Your objective ::
Where an entry contains a picture, skip the picture and write out everything else exactly.

*** Opening of Data excerpts ***

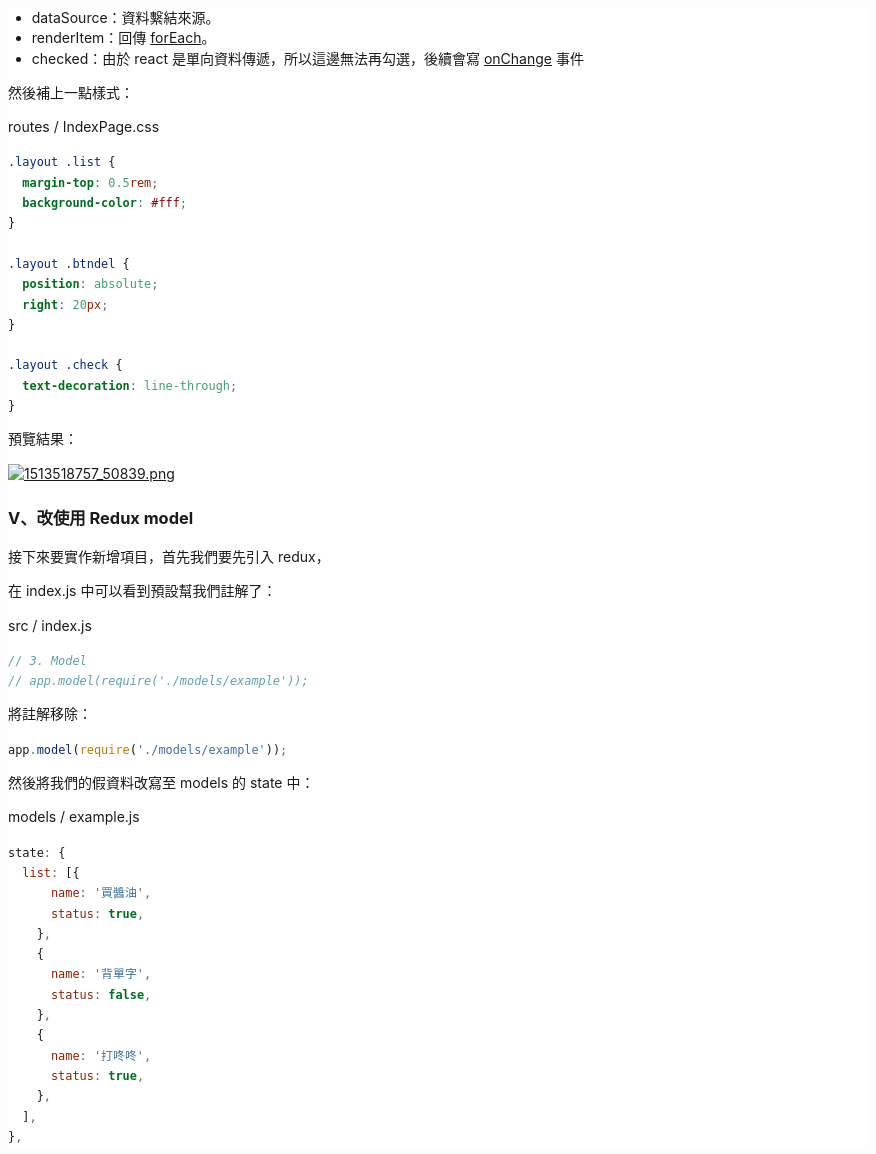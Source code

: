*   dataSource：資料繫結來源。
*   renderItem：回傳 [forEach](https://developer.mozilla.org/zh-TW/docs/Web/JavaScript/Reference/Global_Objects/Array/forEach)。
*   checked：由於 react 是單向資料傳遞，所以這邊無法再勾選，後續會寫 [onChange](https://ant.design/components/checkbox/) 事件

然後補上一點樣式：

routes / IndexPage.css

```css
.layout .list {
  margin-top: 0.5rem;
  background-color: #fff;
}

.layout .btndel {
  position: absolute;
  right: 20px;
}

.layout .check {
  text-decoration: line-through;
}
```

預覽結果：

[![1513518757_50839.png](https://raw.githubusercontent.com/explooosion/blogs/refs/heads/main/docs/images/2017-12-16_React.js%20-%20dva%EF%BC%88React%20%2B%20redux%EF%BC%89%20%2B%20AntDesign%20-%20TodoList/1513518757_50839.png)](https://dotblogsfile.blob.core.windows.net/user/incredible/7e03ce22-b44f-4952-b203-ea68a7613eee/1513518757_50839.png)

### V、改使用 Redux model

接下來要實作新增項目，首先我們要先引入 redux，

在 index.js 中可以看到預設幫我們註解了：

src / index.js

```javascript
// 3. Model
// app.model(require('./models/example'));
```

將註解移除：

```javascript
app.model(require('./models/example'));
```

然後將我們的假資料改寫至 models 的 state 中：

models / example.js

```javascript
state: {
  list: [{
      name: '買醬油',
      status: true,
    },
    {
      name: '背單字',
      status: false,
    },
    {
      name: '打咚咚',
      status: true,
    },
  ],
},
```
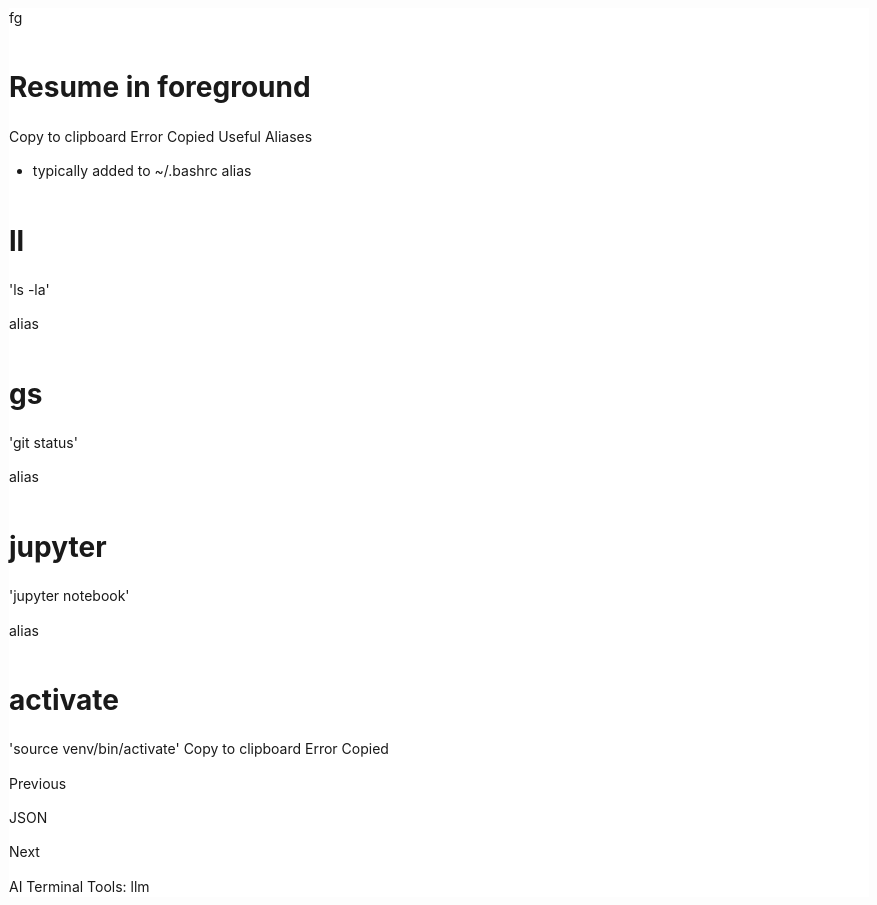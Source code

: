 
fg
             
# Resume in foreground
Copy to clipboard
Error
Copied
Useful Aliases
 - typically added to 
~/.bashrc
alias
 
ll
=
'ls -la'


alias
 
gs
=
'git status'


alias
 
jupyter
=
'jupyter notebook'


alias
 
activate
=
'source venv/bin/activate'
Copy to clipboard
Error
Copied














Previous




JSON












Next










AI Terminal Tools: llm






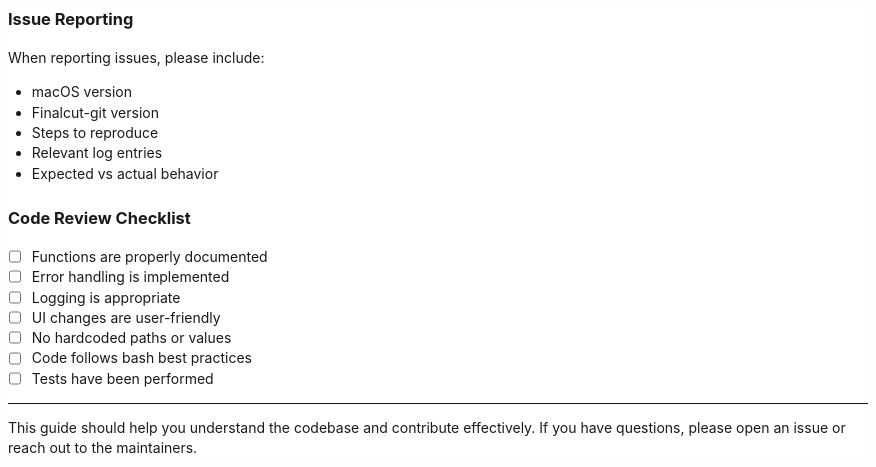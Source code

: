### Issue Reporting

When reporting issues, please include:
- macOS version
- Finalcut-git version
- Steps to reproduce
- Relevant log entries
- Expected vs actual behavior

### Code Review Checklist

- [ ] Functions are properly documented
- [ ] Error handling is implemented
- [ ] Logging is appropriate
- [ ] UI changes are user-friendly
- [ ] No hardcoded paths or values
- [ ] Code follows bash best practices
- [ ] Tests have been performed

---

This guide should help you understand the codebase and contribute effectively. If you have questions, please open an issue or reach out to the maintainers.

*** Close of Data excerpts ***

Output ::
Source code

:*   dataSource：資料繫結來源。
*   renderItem：回傳 [forEach](https://developer.mozilla.org/zh-TW/docs/Web/JavaScript/Reference/Global_Objects/Array/forEach)。
*   checked：由於 react 是單向資料傳遞，所以這邊無法再勾選，後續會寫 [onChange](https://ant.design/components/checkbox/) 事件

然後補上一點樣式：

routes / IndexPage.css

```css
.layout .list {
  margin-top: 0.5rem;
  background-color: #fff;
}

.layout .btndel {
  position: absolute;
  right: 20px;
}

.layout .check {
  text-decoration: line-through;
}
```

預覽結果：

[![1513518757_50839.png](https://raw.githubusercontent.com/explooosion/blogs/refs/heads/main/docs/images/2017-12-16_React.js%20-%20dva%EF%BC%88React%20%2B%20redux%EF%BC%89%20%2B%20AntDesign%20-%20TodoList/1513518757_50839.png)](https://dotblogsfile.blob.core.windows.net/user/incredible/7e03ce22-b44f-4952-b203-ea68a7613eee/1513518757_50839.png)

### V、改使用 Redux model

接下來要實作新增項目，首先我們要先引入 redux，

在 index.js 中可以看到預設幫我們註解了：

src / index.js

```javascript
// 3. Model
// app.model(require('./models/example'));
```

將註解移除：

```javascript
app.model(require('./models/example'));
```

然後將我們的假資料改寫至 models 的 state 中：

models / example.js

```javascript
state: {
  list: [{
      name: '買醬油',
      status: true,
    },
    {
      name: '背單字',
      status: false,
    },
    {
      name: '打咚咚',
      status: true,
    },
  ],
},
```
Source code

: 
fg
             
# Resume in foreground
Copy to clipboard
Error
Copied
Useful Aliases
 - typically added to 
~/.bashrc
alias
 
ll
=
'ls -la'


alias
 
gs
=
'git status'


alias
 
jupyter
=
'jupyter notebook'


alias
 
activate
=
'source venv/bin/activate'
Copy to clipboard
Error
Copied














Previous




JSON












Next










AI Terminal Tools: llm






Source code

:### Issue Reporting

When reporting issues, please include:
- macOS version
- Finalcut-git version
- Steps to reproduce
- Relevant log entries
- Expected vs actual behavior

### Code Review Checklist

- [ ] Functions are properly documented
- [ ] Error handling is implemented
- [ ] Logging is appropriate
- [ ] UI changes are user-friendly
- [ ] No hardcoded paths or values
- [ ] Code follows bash best practices
- [ ] Tests have been performed

---

This guide should help you understand the codebase and contribute effectively. If you have questions, please open an issue or reach out to the maintainers.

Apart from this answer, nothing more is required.